Ces comparaisons entre tribunaux, effectuées à l’aide de modèles économétriques (Probits ordonnés généralisés), tiennent compte des caractéristiques principales de chaque affaire, en particulier le type d’infraction, le passé pénal de son auteur (état de récidive, réitération, ou aucun antécédent), sa situation professionnelle, son sexe et son âge. Ces travaux ont été développés et affinés dans un article académique publié en 2022 (Melcarne, Monnery & Wolff, 2022).

Les résultats font apparaître de grandes différences dans les types de peines prononcées entre tribunaux voisins. Pour des affaires équivalentes, les TGI 1 et 2 recourent beaucoup plus que le TGI de référence aux peines probatoires par rapport aux peines d’amende. L’écart est considérable puisqu’il est de l’ordre de 15 points de pourcentage.

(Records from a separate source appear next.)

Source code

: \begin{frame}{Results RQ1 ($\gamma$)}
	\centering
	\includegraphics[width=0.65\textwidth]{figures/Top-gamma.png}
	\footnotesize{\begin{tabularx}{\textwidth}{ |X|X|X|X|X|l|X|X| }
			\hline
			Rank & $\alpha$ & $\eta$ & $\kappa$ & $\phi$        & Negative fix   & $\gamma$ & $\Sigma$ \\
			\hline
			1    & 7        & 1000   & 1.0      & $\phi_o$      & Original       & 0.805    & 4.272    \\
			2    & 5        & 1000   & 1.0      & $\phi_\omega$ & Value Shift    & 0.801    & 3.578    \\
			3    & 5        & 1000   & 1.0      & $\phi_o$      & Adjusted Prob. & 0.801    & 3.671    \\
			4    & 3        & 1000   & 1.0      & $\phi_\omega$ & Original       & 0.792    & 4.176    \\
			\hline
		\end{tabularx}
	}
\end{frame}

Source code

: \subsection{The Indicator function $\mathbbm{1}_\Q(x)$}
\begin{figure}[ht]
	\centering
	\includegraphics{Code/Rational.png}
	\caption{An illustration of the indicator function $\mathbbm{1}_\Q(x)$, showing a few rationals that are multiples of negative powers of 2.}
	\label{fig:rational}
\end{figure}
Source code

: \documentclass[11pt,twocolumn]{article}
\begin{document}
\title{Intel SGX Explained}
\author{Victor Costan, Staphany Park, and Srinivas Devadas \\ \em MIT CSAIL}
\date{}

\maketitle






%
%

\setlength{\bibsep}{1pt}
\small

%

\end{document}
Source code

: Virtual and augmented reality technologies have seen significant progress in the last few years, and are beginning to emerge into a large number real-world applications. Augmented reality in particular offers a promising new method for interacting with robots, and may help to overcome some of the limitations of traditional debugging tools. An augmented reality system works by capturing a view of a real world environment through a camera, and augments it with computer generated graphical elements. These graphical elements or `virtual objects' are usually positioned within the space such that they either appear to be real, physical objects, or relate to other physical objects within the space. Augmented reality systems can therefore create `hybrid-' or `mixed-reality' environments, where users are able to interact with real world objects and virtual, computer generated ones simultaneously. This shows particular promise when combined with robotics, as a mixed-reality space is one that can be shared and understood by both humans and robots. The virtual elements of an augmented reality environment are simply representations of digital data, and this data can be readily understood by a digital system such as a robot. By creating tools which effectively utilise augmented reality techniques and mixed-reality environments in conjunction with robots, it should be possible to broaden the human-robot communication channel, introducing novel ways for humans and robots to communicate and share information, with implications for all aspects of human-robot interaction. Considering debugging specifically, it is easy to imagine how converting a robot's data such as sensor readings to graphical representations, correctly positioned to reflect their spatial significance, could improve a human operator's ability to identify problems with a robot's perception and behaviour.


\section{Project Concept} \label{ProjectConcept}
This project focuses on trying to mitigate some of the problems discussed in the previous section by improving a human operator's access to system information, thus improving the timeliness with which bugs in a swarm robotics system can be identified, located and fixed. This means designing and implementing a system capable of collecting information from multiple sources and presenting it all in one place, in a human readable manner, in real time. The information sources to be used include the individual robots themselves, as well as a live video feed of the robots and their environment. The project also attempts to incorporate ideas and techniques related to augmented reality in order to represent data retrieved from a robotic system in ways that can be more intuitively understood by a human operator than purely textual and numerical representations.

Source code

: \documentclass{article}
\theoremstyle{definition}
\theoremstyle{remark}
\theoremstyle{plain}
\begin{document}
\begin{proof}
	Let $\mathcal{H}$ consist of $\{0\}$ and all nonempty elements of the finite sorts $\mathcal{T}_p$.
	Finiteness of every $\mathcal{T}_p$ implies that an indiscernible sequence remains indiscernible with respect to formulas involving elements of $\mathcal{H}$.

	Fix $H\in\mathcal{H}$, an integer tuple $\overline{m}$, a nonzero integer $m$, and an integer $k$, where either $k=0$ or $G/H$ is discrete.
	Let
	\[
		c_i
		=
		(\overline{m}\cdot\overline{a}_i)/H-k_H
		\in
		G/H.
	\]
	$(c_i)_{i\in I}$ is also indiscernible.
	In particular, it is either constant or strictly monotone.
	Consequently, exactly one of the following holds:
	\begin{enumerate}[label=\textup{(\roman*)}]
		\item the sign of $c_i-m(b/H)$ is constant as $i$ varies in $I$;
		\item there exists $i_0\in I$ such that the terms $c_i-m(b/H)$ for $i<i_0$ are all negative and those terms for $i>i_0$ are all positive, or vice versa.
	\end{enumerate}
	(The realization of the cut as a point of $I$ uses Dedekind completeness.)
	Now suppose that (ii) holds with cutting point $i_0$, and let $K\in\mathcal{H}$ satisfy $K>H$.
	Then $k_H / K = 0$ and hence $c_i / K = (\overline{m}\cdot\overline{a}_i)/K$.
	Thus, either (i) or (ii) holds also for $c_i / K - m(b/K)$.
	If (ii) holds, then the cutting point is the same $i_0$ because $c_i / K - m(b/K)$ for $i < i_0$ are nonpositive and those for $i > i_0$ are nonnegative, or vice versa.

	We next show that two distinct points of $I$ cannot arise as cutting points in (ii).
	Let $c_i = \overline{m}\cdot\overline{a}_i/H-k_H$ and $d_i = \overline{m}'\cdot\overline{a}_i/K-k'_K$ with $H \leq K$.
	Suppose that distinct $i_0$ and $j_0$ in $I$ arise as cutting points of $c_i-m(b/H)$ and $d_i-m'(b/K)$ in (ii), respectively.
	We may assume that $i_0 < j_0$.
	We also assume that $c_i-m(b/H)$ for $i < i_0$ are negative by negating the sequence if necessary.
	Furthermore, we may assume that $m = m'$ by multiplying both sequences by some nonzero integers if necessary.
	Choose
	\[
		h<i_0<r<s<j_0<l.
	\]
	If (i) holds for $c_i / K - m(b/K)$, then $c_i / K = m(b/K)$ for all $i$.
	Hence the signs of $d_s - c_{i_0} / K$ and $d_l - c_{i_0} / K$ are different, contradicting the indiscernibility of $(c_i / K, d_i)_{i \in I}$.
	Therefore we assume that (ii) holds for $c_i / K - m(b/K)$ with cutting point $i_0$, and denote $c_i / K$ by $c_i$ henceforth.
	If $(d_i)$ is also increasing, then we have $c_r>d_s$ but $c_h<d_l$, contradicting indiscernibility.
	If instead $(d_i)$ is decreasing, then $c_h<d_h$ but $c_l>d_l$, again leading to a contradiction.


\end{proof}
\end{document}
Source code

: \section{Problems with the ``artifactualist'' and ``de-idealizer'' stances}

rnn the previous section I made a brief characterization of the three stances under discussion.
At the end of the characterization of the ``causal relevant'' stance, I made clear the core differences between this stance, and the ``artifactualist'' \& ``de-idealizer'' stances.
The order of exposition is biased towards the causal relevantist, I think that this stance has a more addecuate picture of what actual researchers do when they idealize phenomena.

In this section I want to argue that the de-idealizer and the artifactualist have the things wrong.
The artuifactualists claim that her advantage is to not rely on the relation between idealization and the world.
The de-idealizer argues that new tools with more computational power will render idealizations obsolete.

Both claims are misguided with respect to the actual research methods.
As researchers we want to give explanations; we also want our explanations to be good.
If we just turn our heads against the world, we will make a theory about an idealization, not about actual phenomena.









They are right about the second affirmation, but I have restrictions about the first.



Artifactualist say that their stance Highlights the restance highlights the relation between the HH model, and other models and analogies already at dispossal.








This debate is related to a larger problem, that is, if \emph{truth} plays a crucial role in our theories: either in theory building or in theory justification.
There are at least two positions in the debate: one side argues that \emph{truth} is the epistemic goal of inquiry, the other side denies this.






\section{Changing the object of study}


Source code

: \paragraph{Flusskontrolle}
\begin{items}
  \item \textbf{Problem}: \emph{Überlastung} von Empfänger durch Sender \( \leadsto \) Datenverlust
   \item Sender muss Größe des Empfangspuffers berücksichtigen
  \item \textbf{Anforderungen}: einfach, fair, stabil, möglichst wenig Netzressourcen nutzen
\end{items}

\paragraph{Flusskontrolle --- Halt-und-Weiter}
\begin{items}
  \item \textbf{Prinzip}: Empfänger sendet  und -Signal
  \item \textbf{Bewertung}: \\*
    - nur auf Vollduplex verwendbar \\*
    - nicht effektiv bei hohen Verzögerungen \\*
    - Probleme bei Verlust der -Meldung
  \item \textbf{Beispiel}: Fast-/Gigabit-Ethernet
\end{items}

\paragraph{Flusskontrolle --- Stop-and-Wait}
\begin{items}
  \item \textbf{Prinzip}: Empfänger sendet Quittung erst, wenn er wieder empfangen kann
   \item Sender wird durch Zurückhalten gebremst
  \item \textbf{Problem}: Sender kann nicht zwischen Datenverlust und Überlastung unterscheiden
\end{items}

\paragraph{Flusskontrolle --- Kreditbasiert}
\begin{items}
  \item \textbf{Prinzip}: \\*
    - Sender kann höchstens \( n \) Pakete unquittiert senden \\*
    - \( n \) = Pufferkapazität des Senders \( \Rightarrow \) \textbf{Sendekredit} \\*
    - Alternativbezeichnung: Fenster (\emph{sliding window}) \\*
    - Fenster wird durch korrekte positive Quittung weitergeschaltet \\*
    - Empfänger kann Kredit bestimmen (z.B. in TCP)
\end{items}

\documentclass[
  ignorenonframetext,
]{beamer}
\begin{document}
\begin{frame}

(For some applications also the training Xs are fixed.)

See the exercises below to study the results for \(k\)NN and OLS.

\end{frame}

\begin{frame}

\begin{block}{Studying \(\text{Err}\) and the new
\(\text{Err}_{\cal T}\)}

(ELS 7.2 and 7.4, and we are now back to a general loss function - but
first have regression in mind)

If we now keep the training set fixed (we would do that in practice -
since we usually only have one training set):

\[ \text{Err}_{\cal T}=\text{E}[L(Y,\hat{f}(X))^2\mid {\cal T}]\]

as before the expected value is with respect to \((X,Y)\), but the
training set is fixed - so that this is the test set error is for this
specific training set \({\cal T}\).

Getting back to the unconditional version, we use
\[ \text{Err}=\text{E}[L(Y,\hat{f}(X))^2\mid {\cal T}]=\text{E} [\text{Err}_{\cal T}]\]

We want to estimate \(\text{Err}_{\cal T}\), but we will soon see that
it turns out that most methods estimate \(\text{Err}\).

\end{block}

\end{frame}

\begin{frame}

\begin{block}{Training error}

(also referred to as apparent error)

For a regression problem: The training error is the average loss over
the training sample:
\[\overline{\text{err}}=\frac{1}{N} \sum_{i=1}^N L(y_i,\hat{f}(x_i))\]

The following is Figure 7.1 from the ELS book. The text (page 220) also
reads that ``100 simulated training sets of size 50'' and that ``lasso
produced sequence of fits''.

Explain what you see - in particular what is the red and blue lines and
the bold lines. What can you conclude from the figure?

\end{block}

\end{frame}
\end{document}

Concernant le choix d’opter pour une peine probatoire ou une peine de prison ferme, le TGI 4 de référence a une pratique intermédiaire. Certains tribunaux recourent moins aux peines fermes, marquant leur préférence pour les peines de milieu ouvert (TGI 1 et 3)  ; d’autres tribunaux recourent au contraire plus aux peines fermes comme le TGI 6. 

En comparant les deux tribunaux les plus extrêmes en termes de recours à l’emprisonnement (TGI 3 contre TGI 6, éloignés de seulement 90 kilomètres), on estime un écart dans la probabilité de subir une peine de prison ferme de l’ordre de 10 points de pourcentage, soit quasiment un doublement du risque individuel d’emprisonnement pour des affaires et des profils similaires.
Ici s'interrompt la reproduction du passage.